Trotz rot-grüner Schlappe sind Neuwahlen in NRW kein Thema

Die NRW-Verfassungsrichter haben den Nachtragshaushalt der rot-grünen Minderheitsregierung vorerst teilweise gestoppt. CDU und FDP triumphieren. Neuwahlen sind für sie aber derzeit kein Thema.

Düsseldorf. CDU und FDP in Nordrhein-Westfalen jubeln. Das Landesverfassungsgericht hat der Opposition mit der einstweiligen Anordnung zum Nachtragshaushalt 2010 beschert, was ihr im Landtag bislang nicht gelungen ist: ein Erfolg über die rot-grüne Minderheitsregierung von Ministerpräsidentin Hannelore Kraft (SPD). Das Gericht habe Rot-Grün mit seiner historischen Entscheidung einen „K.o.-Schlag“ versetzt, heißt es bei CDU und FDP.

Doch von Neuwahlen wollen sie derzeit nichts wissen - zu schwach sind die Umfragewerte der Opposition im bevölkerungsreichsten Bundesland. Die FDP müsste sogar um die Rückkehr in den Landtag bangen, wenn die Wähler jetzt zur Urne gerufen würden.

Für FDP-Fraktionschef Gerhard Papke steckt Rot-Grün zwar in der ersten schweren Regierungskrise seit Bildung der Minderheitsregierung im vergangenen Sommer. Neuwahlen sind für ihn aber nicht die zwangläufige Konsequenz: „Wenn die Regierung in der Haushaltspolitik scheitert, ist nicht das Parlament am Ende, sondern die Regierung.“

CDU-Fraktionschef Karl-Josef Laumann sieht es ähnlich: „Durch Neuwahlen wird der Haushalt nicht verfassungskonform.“ Der Ball liege jetzt bei Kraft, ließ CDU-Landeschef Norbert Röttgen in Berlin wissen. Die Regierungschefin müsse einen haushaltspolitischen Neuanfang machen und neue Etats für 2010 und 2011 vorlegen. Erst wenn sie damit scheitere, seien Neuwahlen ein Thema.

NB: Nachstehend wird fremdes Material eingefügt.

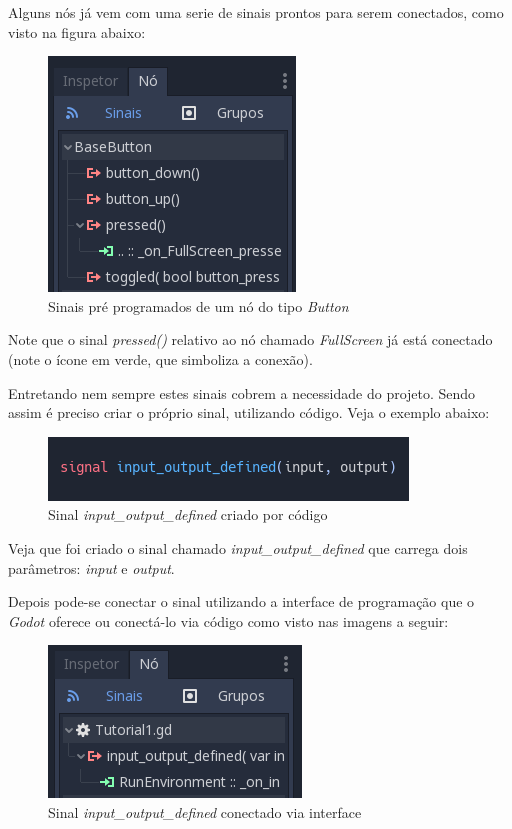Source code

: Alguns nós já vem com uma serie de sinais prontos para serem conectados, como
visto na figura abaixo:

\begin{figure}[H]
    \includegraphics[scale=0.4]{../figuras/sinais_pre_programados.png}
    \caption{Sinais pré programados de um nó do tipo \textit{Button}}
\end{figure}

Note que o sinal \textit{pressed()} relativo ao nó chamado \textit{FullScreen} 
já está conectado (note o ícone em verde, que simboliza a conexão).

Entretando nem sempre estes sinais cobrem a necessidade do projeto. Sendo assim
é preciso criar o próprio sinal, utilizando código. Veja o exemplo abaixo:

\begin{figure}[H]
    \includegraphics[scale=0.6]{../figuras/criando_sinal_via_codigo.png}
    \caption{Sinal \textit{input\_output\_defined} criado por código}
\end{figure}

Veja que foi criado o sinal chamado \textit{input\_output\_defined} que
carrega dois parâmetros: \textit{input} e \textit{output}. 

Depois pode-se conectar o sinal utilizando a interface de programação
que o \textit{Godot} oferece ou conectá-lo via código como visto nas imagens
a seguir:

\begin{figure}[H]
    \includegraphics[scale=0.8]{../figuras/sinal_conectado_interface.png}
    \caption{Sinal \textit{input\_output\_defined} conectado via interface}
\end{figure}

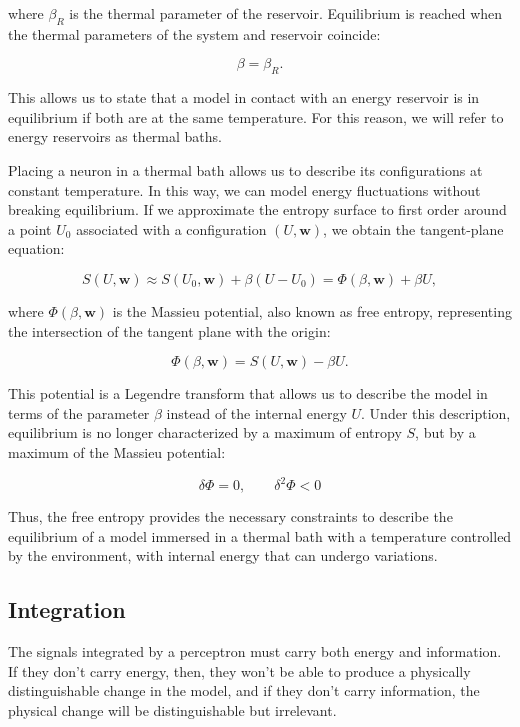 \documentclass[12pt]{article}
\begin{document}
where $\beta_R$ is the thermal parameter of the reservoir. Equilibrium is reached when the thermal parameters of the system and reservoir coincide:

\begin{equation}
\beta = \beta_R.
\end{equation}

This allows us to state that a model in contact with an energy reservoir is in equilibrium if both are at the same temperature. For this reason, we will refer to energy reservoirs as thermal baths.

Placing a neuron in a thermal bath allows us to describe its configurations at constant temperature. In this way, we can model energy fluctuations without breaking equilibrium. If we approximate the entropy surface to first order around a point $U_0$ associated with a configuration $(U, \mathbf{w})$, we obtain the tangent-plane equation:

\begin{equation}
S(U, \mathbf{w}) \approx S(U_0,\mathbf{w}) + \beta(U-U_0) = \Phi(\beta, \mathbf{w}) + \beta U,
\end{equation}

where $\Phi(\beta, \mathbf{w})$ is the Massieu potential, also known as free entropy, representing the intersection of the tangent plane with the origin:

\begin{equation}
\Phi(\beta, \mathbf{w}) = S(U,\mathbf{w}) - \beta U.
\end{equation}
  
This potential is a Legendre transform that allows us to describe the model in terms of the parameter $\beta$ instead of the internal energy $U$. Under this description, equilibrium is no longer characterized by a maximum of entropy $S$, but by a maximum of the Massieu potential:

\begin{equation}
\delta \Phi = 0, \qquad \delta^2 \Phi < 0
\end{equation}

Thus, the free entropy provides the necessary constraints to describe the equilibrium of a model immersed in a thermal bath with a temperature controlled by the environment, with internal energy that can undergo variations.
\subsection*{Integration}

The signals integrated by a perceptron must carry both energy and information. If they don't carry energy, then, they won't be able to produce a physically distinguishable change in the model, and if they don't carry information, the physical change will be distinguishable but irrelevant.
\end{document}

Dazu müsste sich der Landtag aber mit absoluter Mehrheit auflösen. Weder Rot-Grün allein noch CDU und FDP hätten dazu die ausreichende Zahl der Stimmen. CDU und FDP haben sich bereits den vergangenen Tagen als Nothelfer angeboten. Die CDU sei bereit, eine bessere Regierung zu bilden, hatte Laumann schon vor der Entscheidung des Verfassungsgerichts versichert.

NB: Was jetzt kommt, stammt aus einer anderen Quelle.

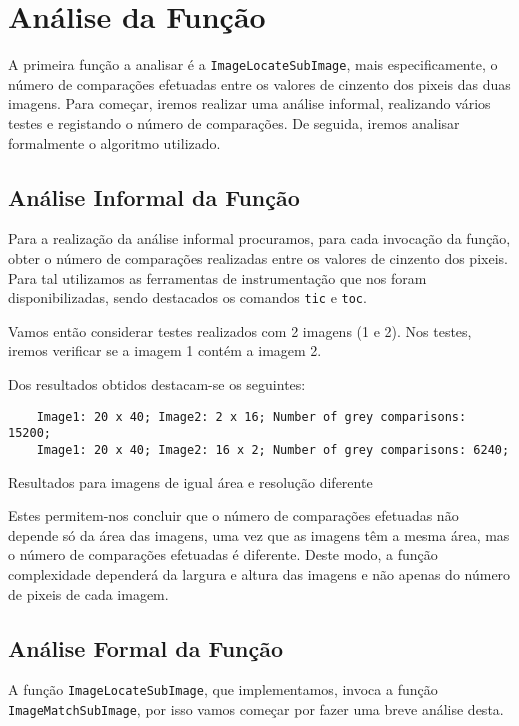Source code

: \renewcommand{\listingscaption}{Caso em estudo:}

\chapter{Análise da Função }

A primeira função a analisar é a \Verb|ImageLocateSubImage|, mais
especificamente, o número de comparações efetuadas entre os valores de
cinzento dos pixeis das duas imagens. Para começar, iremos realizar uma análise
informal, realizando vários testes e registando o número de comparações.
De seguida, iremos analisar formalmente o algoritmo utilizado.

\section{Análise Informal da Função }

Para a realização da análise informal procuramos, para cada invocação
da função, obter o número de comparações realizadas entre os valores de
cinzento dos pixeis. Para tal utilizamos as ferramentas de instrumentação que
nos foram disponibilizadas, sendo destacados os comandos \Verb|tic| e \Verb|toc|.

Vamos então considerar testes realizados com 2 imagens (1 e 2). Nos testes,
iremos verificar se a imagem 1 contém a imagem 2.

Dos resultados obtidos destacam-se os seguintes:

\begin{listing}[H]
	\centering
	\begin{verbatim}
	Image1: 20 x 40; Image2: 2 x 16; Number of grey comparisons: 15200;
	Image1: 20 x 40; Image2: 16 x 2; Number of grey comparisons: 6240;
  \end{verbatim}
	\caption{Resultados para imagens de igual área e resolução diferente}
\end{listing}

Estes permitem-nos concluir que o número de comparações efetuadas não depende só
da área das imagens, uma vez que as imagens têm a mesma área, mas o número de
comparações efetuadas é diferente. Deste modo, a função complexidade dependerá
da largura e altura das imagens e não apenas do número de pixeis de cada imagem.

\section{Análise Formal da Função }
\renewcommand{\listingscaption}{Código:}
A função \Verb|ImageLocateSubImage|, que implementamos, invoca a função
\Verb|ImageMatchSubImage|, por isso vamos começar por fazer uma breve análise
desta.

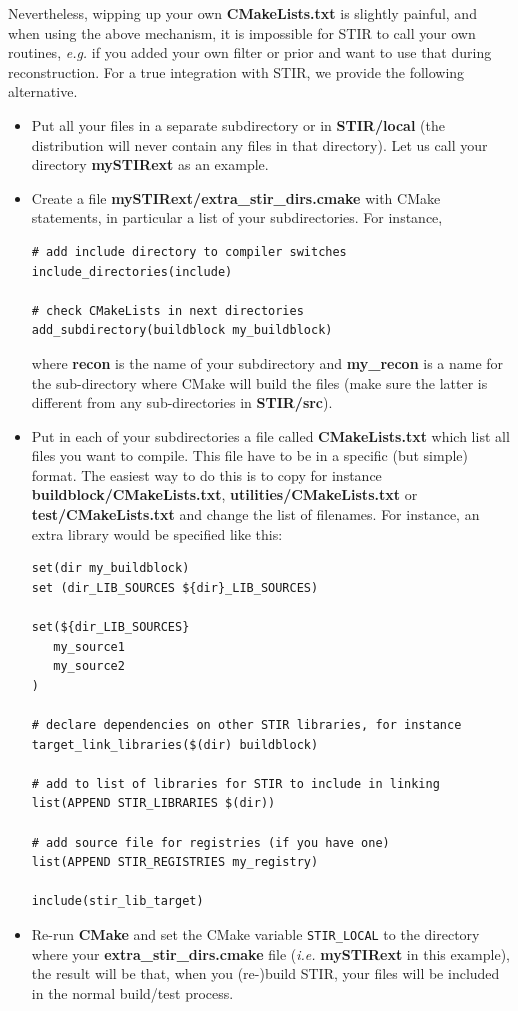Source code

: \documentclass{article}
\begin{document}
Nevertheless, wipping up your own \textbf{CMakeLists.txt} is slightly painful, and when using the
above mechanism, it is impossible for STIR to call your own routines, \textit{e.g.} if you
added your own filter or prior and want to use that during reconstruction.
For a true integration with  STIR, we provide the following alternative.

\begin{itemize}
\item Put all your files in a separate subdirectory or in \textbf{STIR/local} (the distribution 
will never contain any files in that directory). Let us call your directory 
\textbf{mySTIRext} as an example.
\item Create a file \textbf{mySTIRext/extra\_stir\_dirs.cmake} with CMake statements,
in particular a list of your subdirectories. For instance,
\begin{verbatim}
# add include directory to compiler switches
include_directories(include)

# check CMakeLists in next directories
add_subdirectory(buildblock my_buildblock)
\end{verbatim}
where \textbf{recon} is the name of your subdirectory and \textbf{my\_recon} is a name for the
sub-directory where CMake will build the files (make sure the latter is different from any
sub-directories in \textbf{STIR/src}).

\item Put in each of your subdirectories a file called \textbf{CMakeLists.txt}
which list all files you want to compile. This file have to 
be in a specific (but simple) format. The easiest way to do this 
is to copy for instance \textbf{buildblock/CMakeLists.txt}, \textbf{utilities/CMakeLists.txt}
or  \textbf{test/CMakeLists.txt} and change the list of filenames. For instance, an extra library
would be specified like this:
\begin{verbatim}
set(dir my_buildblock)
set (dir_LIB_SOURCES ${dir}_LIB_SOURCES)

set(${dir_LIB_SOURCES}
   my_source1
   my_source2
)

# declare dependencies on other STIR libraries, for instance
target_link_libraries($(dir) buildblock)

# add to list of libraries for STIR to include in linking
list(APPEND STIR_LIBRARIES $(dir))

# add source file for registries (if you have one)
list(APPEND STIR_REGISTRIES my_registry)

include(stir_lib_target)
\end{verbatim}

\item Re-run \textbf{CMake} and set the CMake variable \texttt{STIR\_LOCAL} to the directory where your
\textbf{extra\_stir\_dirs.cmake} file (\textit{i.e.} \textbf{mySTIRext} in this example),
the result will be that, when you (re-)build STIR, your files will be included in 
the normal build/test process.
\end{itemize}
\end{document}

Und Papke brachte über das Wochenende die im Sommer auch an seinem Nein gescheiterte Ampelkoalition wieder ins Spiel. Für Kraft, die bisher unerwartet reibungslos regieren konnte, ist der Paukenschlag aus Münster die erste schwere Schlappe. Bisher hat Rot-Grün im Landtag trotz einer fehlenden Stimme keine Niederlage erlitten.

In den wichtigen Abstimmungen hat die Linkspartei der Minderheitsregierung durch Stimmenthaltung zur Mehrheit verholfen. Beim Nachtragsetat stimmten sogar einige Angeordnete der Linken, wenn auch versehentlich, mit Rot-Grün. Die direkten Auswirkungen der einstweiligen Anordnung sind aus Sicht der Landesregierung gering.

„Es ist nicht der komplette Vollzug ausgesetzt worden“, lautete Krafts erste öffentliche Reaktion. Sie steht durch die Entscheidung der Verfassungsgericht keineswegs ohne Geld da. Einen „etatlosen Zustand“ gebe es nicht, stellten die Richter ausdrücklich fest. Das Land dürfe offene Rechnungen aus dem vergangenen Jahr Land bezahlen. Wenn es dafür keine flüssigen Mittel habe, könnten aktuell nicht benötigte Rücklagen genutzt werden.

Verboten haben sie der Landesregierung, die mit dem Nachtrag genehmigten zusätzlichen Kredite auch aufzunehmen. Deutlich schwieriger könnte es für Kraft aber werden, wenn ihr die Richter mit ihrer Entscheidung Zügel für den Haushalt 2011 anlegen. Darin plant Rot-Grün nur eine leicht geringere Neuverschuldung von 7,8 Milliarden Euro, die weiterhin klar über der verfassungsrechtlich zulässigen Kreditgrenze liegt.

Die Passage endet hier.